At one corner of San Francisco City Hall, a steady stream of voters slipped their ballots into the drop box. Finnrain Whelan, 24, was among those dropping off her ballot. The Berkeley resident and environmental science graduate said she voted for billionaire Democratic activist Tom Steyer partly because she liked his environmental messaging but also to boost one of the Democratic frontrunners for governor.
“All the Democratic choices may dilute the Democratic power,” she said. “So I just voted for someone who seems like the most popular.”
Lindasay Chin, 30, said she debated between Steyer, former Rep. Katie Porter and Xavier Becerra, the former U.S. Health and Human Services Secretary. She ultimately landed on Steyer.
“There were a ton of candidates, so this was kind of a tough decision,” Chin said. “There were so many names.”
A 25-story residential tower slated for development at the site of the Safeway in the Marina has alarmed neighbors and drawn widespread opposition — including from some of San Francisco’s pro-housing lawmakers.
Lori Brooke, a Cow Hollow activist who is challenging Supervisor Stephen Sherrill to represent District 2, has sought to tie her opponent to the plan for 790 units and cast herself as the best candidate to defeat it.
“My opponent is a rubber stamp for the politicians that make this happen. As supervisor, I will not be,” she said.
But how much power does a supervisor have to kill the project? Not much.
Though Brooke has highlighted Sherrill’s support for housing production and the support his campaign has received from YIMBY groups, Sherrill has maintained that the plans for the Safeway project are “crazy” and out of scale for the affluent waterfront neighborhood. But there’s little Sherrill — or any of his colleagues on the board — can do.

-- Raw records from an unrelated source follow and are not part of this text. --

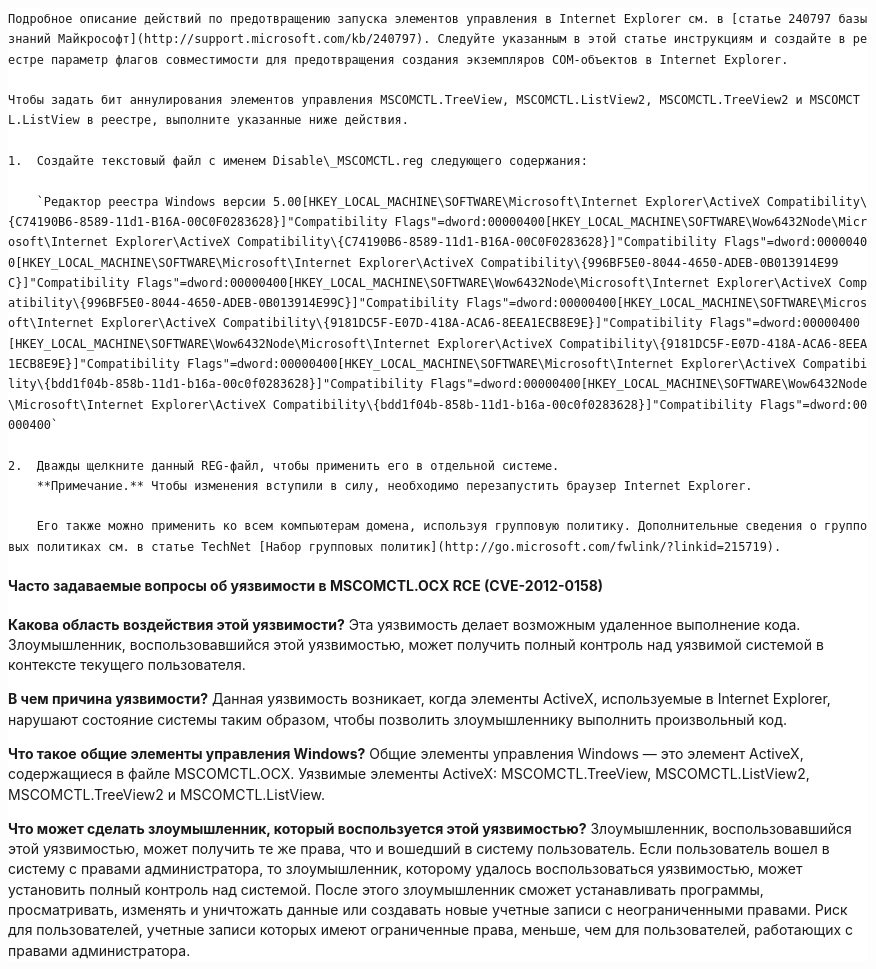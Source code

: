     Подробное описание действий по предотвращению запуска элементов управления в Internet Explorer см. в [статье 240797 базы знаний Майкрософт](http://support.microsoft.com/kb/240797). Следуйте указанным в этой статье инструкциям и создайте в реестре параметр флагов совместимости для предотвращения создания экземпляров COM-объектов в Internet Explorer.

    Чтобы задать бит аннулирования элементов управления MSCOMCTL.TreeView, MSCOMCTL.ListView2, MSCOMCTL.TreeView2 и MSCOMCTL.ListView в реестре, выполните указанные ниже действия.

    1.  Создайте текстовый файл с именем Disable\_MSCOMCTL.reg следующего содержания:

        `Редактор реестра Windows версии 5.00[HKEY_LOCAL_MACHINE\SOFTWARE\Microsoft\Internet Explorer\ActiveX Compatibility\{C74190B6-8589-11d1-B16A-00C0F0283628}]"Compatibility Flags"=dword:00000400[HKEY_LOCAL_MACHINE\SOFTWARE\Wow6432Node\Microsoft\Internet Explorer\ActiveX Compatibility\{C74190B6-8589-11d1-B16A-00C0F0283628}]"Compatibility Flags"=dword:00000400[HKEY_LOCAL_MACHINE\SOFTWARE\Microsoft\Internet Explorer\ActiveX Compatibility\{996BF5E0-8044-4650-ADEB-0B013914E99C}]"Compatibility Flags"=dword:00000400[HKEY_LOCAL_MACHINE\SOFTWARE\Wow6432Node\Microsoft\Internet Explorer\ActiveX Compatibility\{996BF5E0-8044-4650-ADEB-0B013914E99C}]"Compatibility Flags"=dword:00000400[HKEY_LOCAL_MACHINE\SOFTWARE\Microsoft\Internet Explorer\ActiveX Compatibility\{9181DC5F-E07D-418A-ACA6-8EEA1ECB8E9E}]"Compatibility Flags"=dword:00000400[HKEY_LOCAL_MACHINE\SOFTWARE\Wow6432Node\Microsoft\Internet Explorer\ActiveX Compatibility\{9181DC5F-E07D-418A-ACA6-8EEA1ECB8E9E}]"Compatibility Flags"=dword:00000400[HKEY_LOCAL_MACHINE\SOFTWARE\Microsoft\Internet Explorer\ActiveX Compatibility\{bdd1f04b-858b-11d1-b16a-00c0f0283628}]"Compatibility Flags"=dword:00000400[HKEY_LOCAL_MACHINE\SOFTWARE\Wow6432Node\Microsoft\Internet Explorer\ActiveX Compatibility\{bdd1f04b-858b-11d1-b16a-00c0f0283628}]"Compatibility Flags"=dword:00000400`

    2.  Дважды щелкните данный REG-файл, чтобы применить его в отдельной системе.
        **Примечание.** Чтобы изменения вступили в силу, необходимо перезапустить браузер Internet Explorer.

        Его также можно применить ко всем компьютерам домена, используя групповую политику. Дополнительные сведения о групповых политиках см. в статье TechNet [Набор групповых политик](http://go.microsoft.com/fwlink/?linkid=215719).

#### Часто задаваемые вопросы об уязвимости в MSCOMCTL.OCX RCE (CVE-2012-0158)

**Какова область воздействия этой уязвимости?**
Эта уязвимость делает возможным удаленное выполнение кода. Злоумышленник, воспользовавшийся этой уязвимостью, может получить полный контроль над уязвимой системой в контексте текущего пользователя.

**В чем причина уязвимости?**
Данная уязвимость возникает, когда элементы ActiveX, используемые в Internet Explorer, нарушают состояние системы таким образом, чтобы позволить злоумышленнику выполнить произвольный код.

**Что такое** **общие элементы управления Windows?**
Общие элементы управления Windows — это элемент ActiveX, содержащиеся в файле MSCOMCTL.OCX. Уязвимые элементы ActiveX: MSCOMCTL.TreeView, MSCOMCTL.ListView2, MSCOMCTL.TreeView2 и MSCOMCTL.ListView.

**Что может сделать злоумышленник, который воспользуется этой уязвимостью?**
Злоумышленник, воспользовавшийся этой уязвимостью, может получить те же права, что и вошедший в систему пользователь. Если пользователь вошел в систему с правами администратора, то злоумышленник, которому удалось воспользоваться уязвимостью, может установить полный контроль над системой. После этого злоумышленник сможет устанавливать программы, просматривать, изменять и уничтожать данные или создавать новые учетные записи с неограниченными правами. Риск для пользователей, учетные записи которых имеют ограниченные права, меньше, чем для пользователей, работающих с правами администратора.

That’s because the project’s developer, Align Real Estate, used a combination of state density and streamlining laws to go beyond San Francisco’s zoning rules, which set height limits in the area at just four stories. (Align secured development rights for the site before San Francisco passed Mayor Daniel Lurie’s “Family Zoning” package in December, which updated height and density limits in parts of the city, including the Marina.)
Yet another state law, AB2011, allowed the proposal to move ahead without going through San Francisco’s usual approval process, which can delay projects for years.
Sherrill said that he had met with state housing officials and asked the city’s planning department to reconsider whether the project qualifies for AB2011.
In another sign of how torn many California Democrats are on Election Day, Netflix co-founder Reed Hastings posted on X on May 23 that he voted for San Jose Mayor Matt Mahan for governor.
But Hastings contributed something perhaps more valuable to front-runner Xavier Becerra on Monday: a check for $39,200, the maximum donation possible, Rob Pyers, research director for the non-partisan California Target Book, pointed out.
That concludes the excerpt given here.